### What needs to be done
Every line of the entries below from the one containing "lower resources available" to the one containing "You can read", both ends included, must be written out exactly. No other line belongs in the answer.

### Data for review

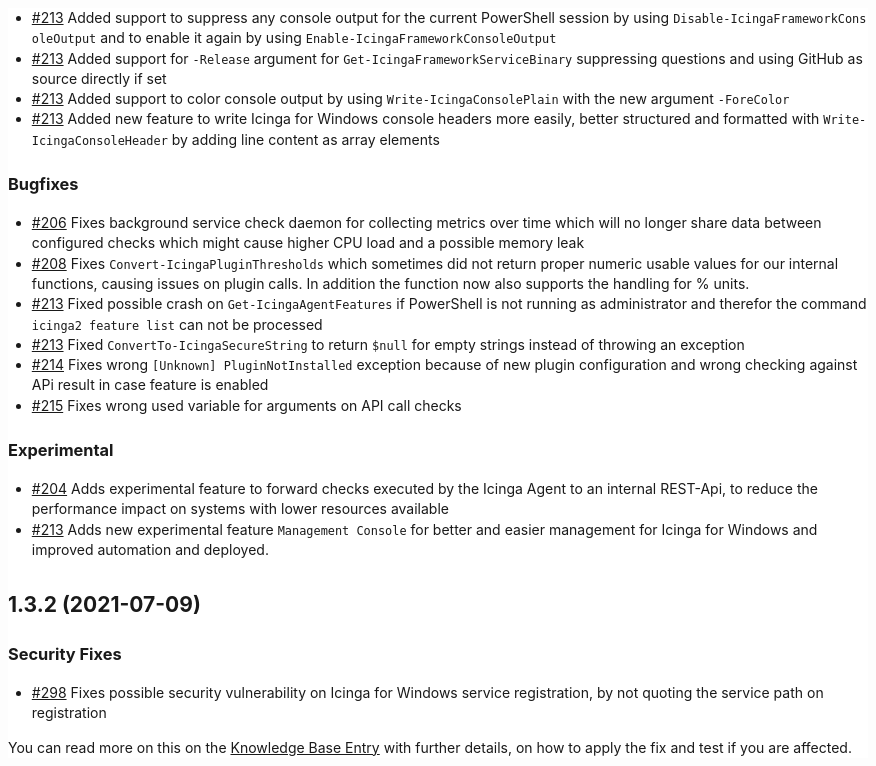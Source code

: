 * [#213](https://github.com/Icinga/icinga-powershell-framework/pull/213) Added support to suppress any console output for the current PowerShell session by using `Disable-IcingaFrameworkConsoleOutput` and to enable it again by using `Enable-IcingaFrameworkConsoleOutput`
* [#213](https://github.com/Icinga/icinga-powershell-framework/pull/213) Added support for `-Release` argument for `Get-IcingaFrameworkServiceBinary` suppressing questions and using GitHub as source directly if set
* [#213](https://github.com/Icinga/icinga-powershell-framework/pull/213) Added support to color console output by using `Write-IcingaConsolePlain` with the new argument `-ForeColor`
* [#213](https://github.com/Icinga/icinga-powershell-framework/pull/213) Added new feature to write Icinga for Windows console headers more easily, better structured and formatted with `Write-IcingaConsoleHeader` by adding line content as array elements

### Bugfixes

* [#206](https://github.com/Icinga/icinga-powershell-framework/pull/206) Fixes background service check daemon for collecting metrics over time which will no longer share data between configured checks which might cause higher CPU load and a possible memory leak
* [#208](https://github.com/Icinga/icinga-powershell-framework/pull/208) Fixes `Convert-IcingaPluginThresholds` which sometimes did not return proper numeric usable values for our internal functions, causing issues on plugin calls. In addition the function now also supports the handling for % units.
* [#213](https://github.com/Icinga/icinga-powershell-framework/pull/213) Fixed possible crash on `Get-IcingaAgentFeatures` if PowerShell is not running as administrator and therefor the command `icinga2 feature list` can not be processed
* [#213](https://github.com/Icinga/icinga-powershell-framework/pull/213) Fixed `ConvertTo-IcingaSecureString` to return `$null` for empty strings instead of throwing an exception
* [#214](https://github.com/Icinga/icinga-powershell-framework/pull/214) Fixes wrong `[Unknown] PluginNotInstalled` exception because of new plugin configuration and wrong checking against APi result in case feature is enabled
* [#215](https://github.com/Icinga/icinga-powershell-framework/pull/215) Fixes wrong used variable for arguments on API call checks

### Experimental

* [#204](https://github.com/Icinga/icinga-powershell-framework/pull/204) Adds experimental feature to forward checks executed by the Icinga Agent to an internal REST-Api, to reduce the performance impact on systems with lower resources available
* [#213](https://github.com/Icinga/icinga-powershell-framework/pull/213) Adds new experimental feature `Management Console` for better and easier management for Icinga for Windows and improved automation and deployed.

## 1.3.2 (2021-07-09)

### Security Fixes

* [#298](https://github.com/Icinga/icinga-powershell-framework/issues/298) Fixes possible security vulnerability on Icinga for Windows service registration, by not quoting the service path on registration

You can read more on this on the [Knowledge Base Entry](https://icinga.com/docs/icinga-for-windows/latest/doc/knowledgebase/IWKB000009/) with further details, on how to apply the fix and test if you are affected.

...

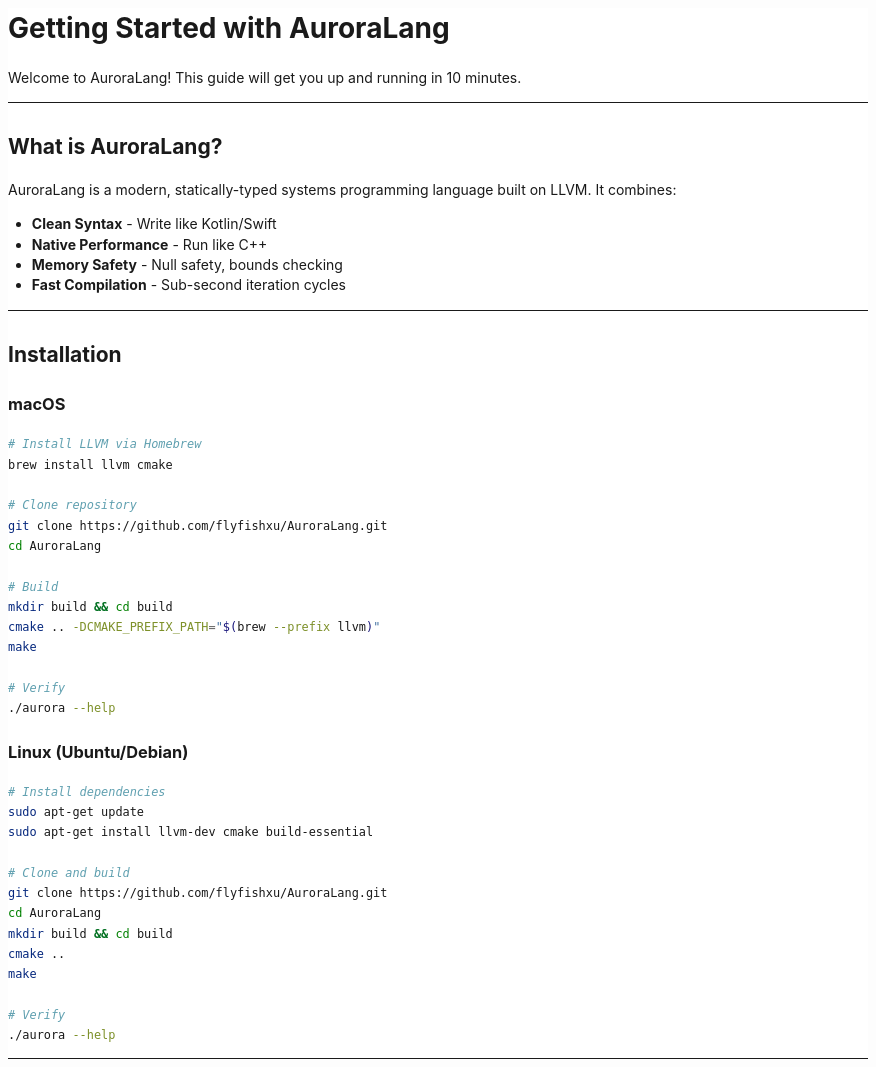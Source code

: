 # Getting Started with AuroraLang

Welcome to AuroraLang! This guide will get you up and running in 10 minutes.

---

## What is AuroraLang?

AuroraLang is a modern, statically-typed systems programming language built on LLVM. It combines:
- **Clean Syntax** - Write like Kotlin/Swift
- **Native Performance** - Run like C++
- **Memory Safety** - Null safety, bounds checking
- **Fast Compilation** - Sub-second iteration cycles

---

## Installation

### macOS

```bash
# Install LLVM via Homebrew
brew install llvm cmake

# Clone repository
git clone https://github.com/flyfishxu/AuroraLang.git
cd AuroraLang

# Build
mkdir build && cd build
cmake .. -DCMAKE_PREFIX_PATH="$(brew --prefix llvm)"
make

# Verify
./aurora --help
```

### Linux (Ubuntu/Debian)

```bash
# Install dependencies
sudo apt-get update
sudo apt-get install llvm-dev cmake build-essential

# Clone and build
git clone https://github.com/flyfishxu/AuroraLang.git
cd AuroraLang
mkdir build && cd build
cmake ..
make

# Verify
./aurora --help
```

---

==

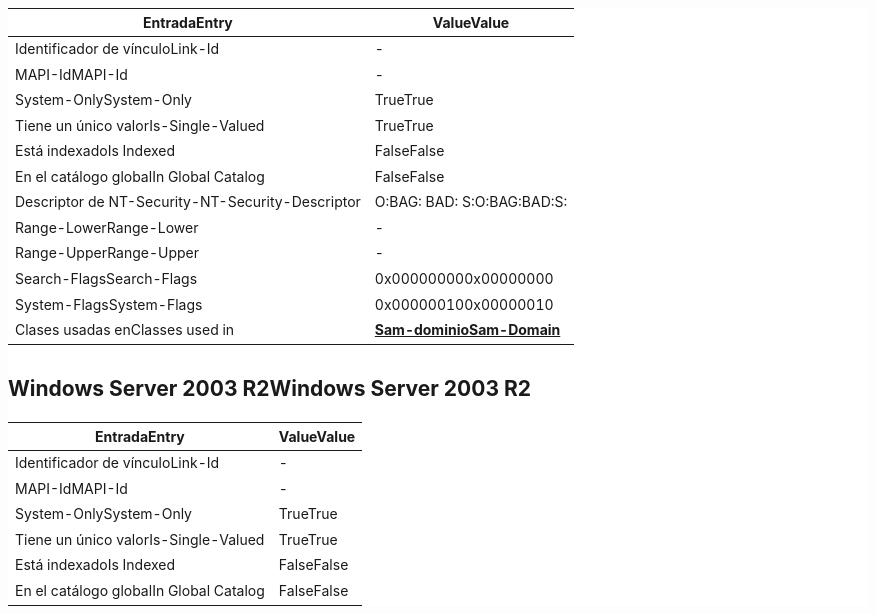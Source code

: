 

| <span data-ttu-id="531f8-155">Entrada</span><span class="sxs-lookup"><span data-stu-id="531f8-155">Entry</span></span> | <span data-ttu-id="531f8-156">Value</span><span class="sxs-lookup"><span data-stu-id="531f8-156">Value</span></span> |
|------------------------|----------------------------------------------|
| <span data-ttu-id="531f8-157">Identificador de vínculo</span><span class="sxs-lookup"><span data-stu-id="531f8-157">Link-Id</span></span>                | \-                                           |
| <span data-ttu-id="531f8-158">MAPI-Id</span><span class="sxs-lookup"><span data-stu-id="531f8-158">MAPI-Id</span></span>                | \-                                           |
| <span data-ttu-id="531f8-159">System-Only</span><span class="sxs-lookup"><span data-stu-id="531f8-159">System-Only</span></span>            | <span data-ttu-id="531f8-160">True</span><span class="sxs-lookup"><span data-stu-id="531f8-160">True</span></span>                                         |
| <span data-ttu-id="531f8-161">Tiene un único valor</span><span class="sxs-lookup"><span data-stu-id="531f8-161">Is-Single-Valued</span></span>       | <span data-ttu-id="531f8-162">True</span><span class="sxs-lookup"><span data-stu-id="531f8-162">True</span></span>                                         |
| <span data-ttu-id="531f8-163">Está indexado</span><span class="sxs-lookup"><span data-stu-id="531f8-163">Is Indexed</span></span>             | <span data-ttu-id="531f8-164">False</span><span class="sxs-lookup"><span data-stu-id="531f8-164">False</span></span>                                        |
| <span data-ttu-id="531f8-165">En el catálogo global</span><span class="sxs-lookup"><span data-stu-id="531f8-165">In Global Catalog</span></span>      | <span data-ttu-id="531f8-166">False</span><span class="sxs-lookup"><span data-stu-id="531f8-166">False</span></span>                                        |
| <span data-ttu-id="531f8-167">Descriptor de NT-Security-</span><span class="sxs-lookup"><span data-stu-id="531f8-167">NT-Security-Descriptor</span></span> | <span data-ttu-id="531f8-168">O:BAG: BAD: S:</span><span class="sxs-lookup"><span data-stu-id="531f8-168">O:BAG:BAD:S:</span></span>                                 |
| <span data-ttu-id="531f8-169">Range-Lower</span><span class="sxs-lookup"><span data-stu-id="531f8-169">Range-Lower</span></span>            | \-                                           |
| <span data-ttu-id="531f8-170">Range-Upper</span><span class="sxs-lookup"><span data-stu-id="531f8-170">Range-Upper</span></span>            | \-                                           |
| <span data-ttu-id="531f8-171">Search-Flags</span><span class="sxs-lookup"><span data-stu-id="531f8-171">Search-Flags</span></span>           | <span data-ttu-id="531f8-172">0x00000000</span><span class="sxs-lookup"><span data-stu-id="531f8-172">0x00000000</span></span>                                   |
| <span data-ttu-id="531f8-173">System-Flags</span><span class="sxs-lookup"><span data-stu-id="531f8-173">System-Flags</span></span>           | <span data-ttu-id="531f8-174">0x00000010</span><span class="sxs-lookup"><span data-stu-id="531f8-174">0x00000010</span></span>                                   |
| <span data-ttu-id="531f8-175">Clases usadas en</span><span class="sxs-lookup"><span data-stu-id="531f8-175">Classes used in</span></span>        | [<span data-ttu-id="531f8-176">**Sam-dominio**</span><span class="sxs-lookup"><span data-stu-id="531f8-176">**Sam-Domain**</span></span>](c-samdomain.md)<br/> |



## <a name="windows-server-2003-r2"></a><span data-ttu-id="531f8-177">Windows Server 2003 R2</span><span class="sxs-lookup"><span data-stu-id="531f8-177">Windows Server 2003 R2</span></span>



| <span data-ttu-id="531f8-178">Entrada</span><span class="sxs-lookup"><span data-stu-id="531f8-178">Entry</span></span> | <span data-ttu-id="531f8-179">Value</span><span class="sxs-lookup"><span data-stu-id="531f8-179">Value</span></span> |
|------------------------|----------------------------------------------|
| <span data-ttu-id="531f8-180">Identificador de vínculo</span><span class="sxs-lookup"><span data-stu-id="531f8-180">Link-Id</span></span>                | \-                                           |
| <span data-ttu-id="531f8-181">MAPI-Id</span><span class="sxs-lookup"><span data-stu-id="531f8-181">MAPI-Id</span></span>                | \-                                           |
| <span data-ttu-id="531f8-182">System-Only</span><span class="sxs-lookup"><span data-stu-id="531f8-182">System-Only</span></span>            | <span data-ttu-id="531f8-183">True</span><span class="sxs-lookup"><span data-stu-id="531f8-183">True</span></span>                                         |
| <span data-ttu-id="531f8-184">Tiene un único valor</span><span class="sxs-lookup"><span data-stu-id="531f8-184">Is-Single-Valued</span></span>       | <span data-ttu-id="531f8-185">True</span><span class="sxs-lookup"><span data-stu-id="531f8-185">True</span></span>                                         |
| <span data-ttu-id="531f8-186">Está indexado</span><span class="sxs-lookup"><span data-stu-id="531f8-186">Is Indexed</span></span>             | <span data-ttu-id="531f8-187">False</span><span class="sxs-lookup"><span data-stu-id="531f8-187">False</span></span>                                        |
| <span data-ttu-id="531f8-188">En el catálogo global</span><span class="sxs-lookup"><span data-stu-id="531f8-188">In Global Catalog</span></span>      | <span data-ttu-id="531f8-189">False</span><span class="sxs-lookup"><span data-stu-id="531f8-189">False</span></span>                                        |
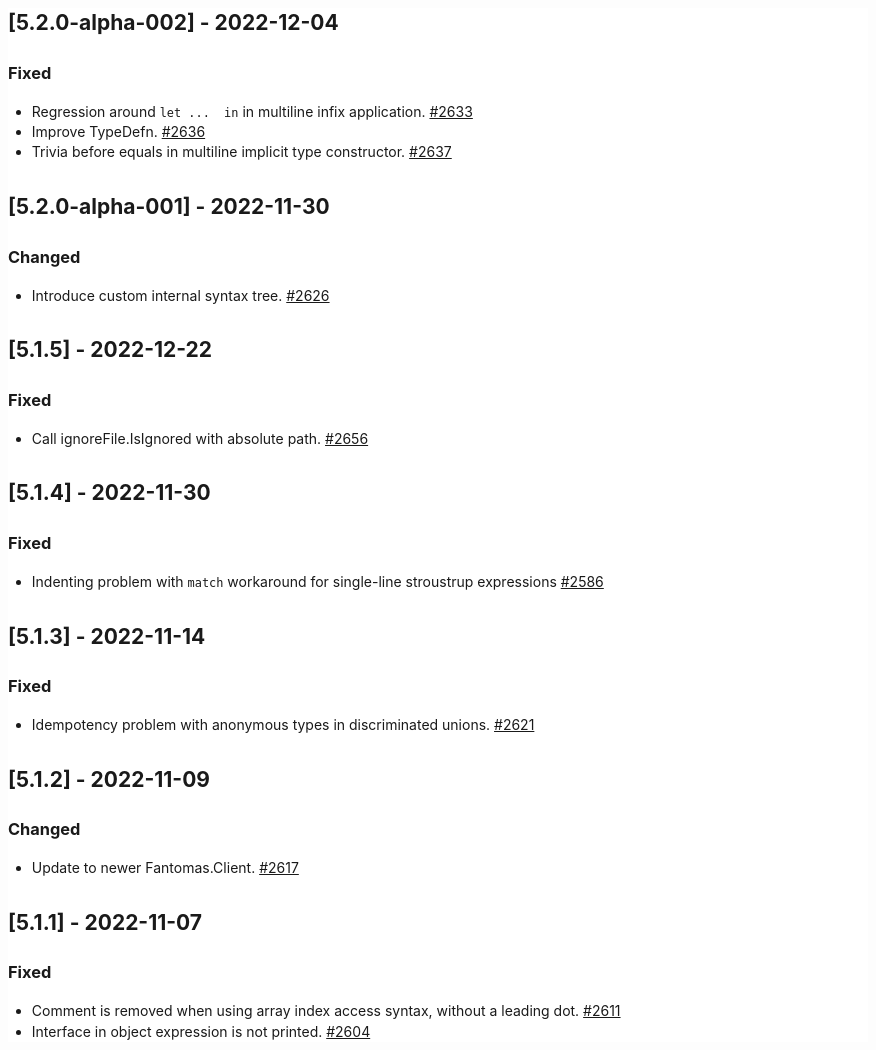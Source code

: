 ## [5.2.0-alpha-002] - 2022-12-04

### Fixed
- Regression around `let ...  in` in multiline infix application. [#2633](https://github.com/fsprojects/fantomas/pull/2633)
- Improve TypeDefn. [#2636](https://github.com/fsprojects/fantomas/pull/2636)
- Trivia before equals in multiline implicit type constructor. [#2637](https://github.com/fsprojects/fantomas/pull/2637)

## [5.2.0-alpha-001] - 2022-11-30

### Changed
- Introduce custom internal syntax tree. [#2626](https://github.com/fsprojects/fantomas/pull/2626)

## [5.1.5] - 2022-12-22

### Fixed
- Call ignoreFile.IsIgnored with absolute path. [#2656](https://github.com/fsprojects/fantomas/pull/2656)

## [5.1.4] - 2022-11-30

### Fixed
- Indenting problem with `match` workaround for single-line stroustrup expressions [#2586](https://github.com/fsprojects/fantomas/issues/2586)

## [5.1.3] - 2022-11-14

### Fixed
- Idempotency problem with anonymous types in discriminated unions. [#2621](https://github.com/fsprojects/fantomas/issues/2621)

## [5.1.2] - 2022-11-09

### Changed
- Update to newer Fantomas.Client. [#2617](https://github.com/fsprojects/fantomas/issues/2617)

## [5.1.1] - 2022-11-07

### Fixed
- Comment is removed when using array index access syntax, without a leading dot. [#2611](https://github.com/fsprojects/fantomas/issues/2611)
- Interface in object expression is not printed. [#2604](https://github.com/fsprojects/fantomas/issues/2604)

### Output of the task
* [#204](https://github.com/Icinga/icinga-powershell-framework/pull/204) Adds experimental feature to forward checks executed by the Icinga Agent to an internal REST-Api, to reduce the performance impact on systems with lower resources available
* [#213](https://github.com/Icinga/icinga-powershell-framework/pull/213) Adds new experimental feature `Management Console` for better and easier management for Icinga for Windows and improved automation and deployed.

## 1.3.2 (2021-07-09)

### Security Fixes

* [#298](https://github.com/Icinga/icinga-powershell-framework/issues/298) Fixes possible security vulnerability on Icinga for Windows service registration, by not quoting the service path on registration

You can read more on this on the [Knowledge Base Entry](https://icinga.com/docs/icinga-for-windows/latest/doc/knowledgebase/IWKB000009/) with further details, on how to apply the fix and test if you are affected.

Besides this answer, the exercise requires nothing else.